Extracted data entries.
....................
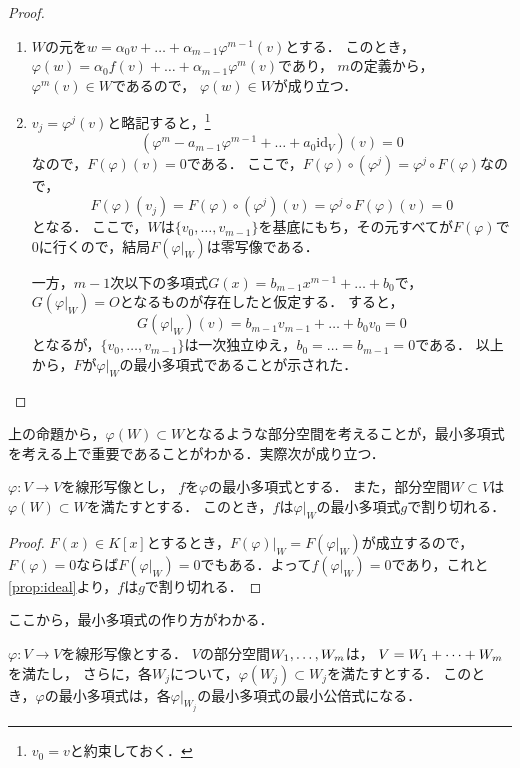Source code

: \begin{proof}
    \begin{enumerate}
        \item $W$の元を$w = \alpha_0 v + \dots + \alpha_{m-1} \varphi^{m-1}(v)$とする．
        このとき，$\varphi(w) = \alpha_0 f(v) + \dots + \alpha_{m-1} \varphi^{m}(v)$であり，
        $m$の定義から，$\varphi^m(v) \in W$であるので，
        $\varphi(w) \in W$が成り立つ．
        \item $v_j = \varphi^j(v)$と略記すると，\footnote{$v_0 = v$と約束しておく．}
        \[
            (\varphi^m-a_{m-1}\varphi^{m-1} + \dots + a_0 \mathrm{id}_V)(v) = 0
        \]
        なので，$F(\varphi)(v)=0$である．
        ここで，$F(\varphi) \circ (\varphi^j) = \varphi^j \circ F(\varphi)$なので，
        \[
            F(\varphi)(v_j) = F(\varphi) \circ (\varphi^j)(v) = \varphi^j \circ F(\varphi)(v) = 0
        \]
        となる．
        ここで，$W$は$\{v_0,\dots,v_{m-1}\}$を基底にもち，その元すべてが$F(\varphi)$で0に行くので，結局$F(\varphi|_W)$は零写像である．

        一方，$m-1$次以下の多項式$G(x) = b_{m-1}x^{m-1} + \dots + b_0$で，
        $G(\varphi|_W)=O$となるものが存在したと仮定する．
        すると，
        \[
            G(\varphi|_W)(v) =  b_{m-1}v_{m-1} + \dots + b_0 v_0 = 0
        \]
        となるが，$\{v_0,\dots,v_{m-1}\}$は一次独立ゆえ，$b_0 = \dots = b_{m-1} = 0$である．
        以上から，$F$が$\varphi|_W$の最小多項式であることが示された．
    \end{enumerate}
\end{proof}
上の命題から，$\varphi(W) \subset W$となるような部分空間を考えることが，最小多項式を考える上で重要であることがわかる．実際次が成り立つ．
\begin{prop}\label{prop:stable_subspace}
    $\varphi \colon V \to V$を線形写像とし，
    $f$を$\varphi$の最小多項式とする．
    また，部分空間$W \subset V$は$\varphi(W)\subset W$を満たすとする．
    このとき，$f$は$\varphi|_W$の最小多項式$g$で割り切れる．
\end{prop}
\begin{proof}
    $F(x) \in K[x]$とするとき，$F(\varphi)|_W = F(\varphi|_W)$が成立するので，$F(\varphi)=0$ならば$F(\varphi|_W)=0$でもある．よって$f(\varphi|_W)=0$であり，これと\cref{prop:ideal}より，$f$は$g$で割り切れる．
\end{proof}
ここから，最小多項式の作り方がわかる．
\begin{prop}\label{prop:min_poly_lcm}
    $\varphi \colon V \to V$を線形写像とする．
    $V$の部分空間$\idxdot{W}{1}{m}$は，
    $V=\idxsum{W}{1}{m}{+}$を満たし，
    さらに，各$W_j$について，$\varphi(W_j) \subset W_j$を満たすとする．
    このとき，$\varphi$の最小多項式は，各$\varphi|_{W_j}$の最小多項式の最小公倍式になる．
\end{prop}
....................
Prompt. Please copy every line in the entries where "colon" appears.

Task result.
    $\varphi \colon V \to V$を線形写像とし，
    $\varphi \colon V \to V$を線形写像とする．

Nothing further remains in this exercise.